Helen Fisher, celebrated anthropologist and expert in relationships, believes that love is a motivational system. She thinks that love is an impulse that seeks to offer the brain a series of rewards. These can range from attachment, intimacy, and commitment, to sex, relief from loneliness, etc…

So, what the brain experiences above all during a breakup is the loss of all those dimensions. When that happens, it enters a state of panic. That reward system is broken, and the brain now lacks nutrients, security, everything. The brain then enters a state of withdrawal. This is the same thing that happens to an addict when you take away whatever substance they are addicted to. 

During a breakup, physical pain is real

We mentioned at the beginning that you experience the pain of a breakup the same as physical pain. When someone you love leaves you, it doesn’t take long for the body to release a flood of stress hormones like cortisol and epinephrine. What does all this mean? Basically, it means that emotional angst becomes physical. It also means that those chemicals significantly alter many of your functions.

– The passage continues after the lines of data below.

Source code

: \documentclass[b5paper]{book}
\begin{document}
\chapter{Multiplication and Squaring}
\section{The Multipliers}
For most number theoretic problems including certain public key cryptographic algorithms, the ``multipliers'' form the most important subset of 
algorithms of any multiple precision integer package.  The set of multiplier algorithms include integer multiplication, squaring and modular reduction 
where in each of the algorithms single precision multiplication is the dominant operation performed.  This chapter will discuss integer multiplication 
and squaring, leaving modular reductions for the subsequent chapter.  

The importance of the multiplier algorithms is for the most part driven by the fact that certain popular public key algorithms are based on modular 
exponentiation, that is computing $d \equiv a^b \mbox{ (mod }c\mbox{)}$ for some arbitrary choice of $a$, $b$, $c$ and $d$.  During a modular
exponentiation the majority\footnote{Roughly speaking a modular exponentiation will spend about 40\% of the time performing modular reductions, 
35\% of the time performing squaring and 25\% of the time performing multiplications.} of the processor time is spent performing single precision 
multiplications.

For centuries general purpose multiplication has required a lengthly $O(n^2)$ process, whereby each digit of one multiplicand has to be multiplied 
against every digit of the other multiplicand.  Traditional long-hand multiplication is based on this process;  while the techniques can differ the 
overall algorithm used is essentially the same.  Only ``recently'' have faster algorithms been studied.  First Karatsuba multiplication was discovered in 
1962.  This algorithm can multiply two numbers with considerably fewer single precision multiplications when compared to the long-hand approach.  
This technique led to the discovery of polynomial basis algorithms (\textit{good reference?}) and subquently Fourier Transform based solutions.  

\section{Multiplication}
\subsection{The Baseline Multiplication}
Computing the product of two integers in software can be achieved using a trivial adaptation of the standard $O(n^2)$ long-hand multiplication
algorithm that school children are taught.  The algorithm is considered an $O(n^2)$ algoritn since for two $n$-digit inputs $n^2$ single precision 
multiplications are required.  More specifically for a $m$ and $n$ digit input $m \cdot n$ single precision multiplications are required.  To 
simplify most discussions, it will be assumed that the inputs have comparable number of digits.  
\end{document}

  • When you have too much cortisol in your brain, it sends signals to increase the blood supply to your muscles. That causes cramps, tension, headaches, chest pain, dizziness, physical exhaustion, etc…
Woman lying on the ground.

The brain during a breakup is like a frightened organism. In some ways, this forces you once again to set aside the idea that your brain is like a computer. Nothing is so subject to and orchestrated by emotions as your brain. Each connection and structure of this fascinating organ lives for the feelings and drive that make us human.

The human brain loves love. The loss of love terrifies the brain, so it reacts in an intense way. We all know that. However, there is something that the brain also knows how to do. The brain knows how to get over a breakup and move on. It will need time, peace, and distractions, but it will adjust. We have sufficient skills to recover from all kinds of trials and tribulations. We come out on the other side a lot better.

This text is provided for informational purposes only and does not replace consultation with a professional. If in doubt, consult your specialist.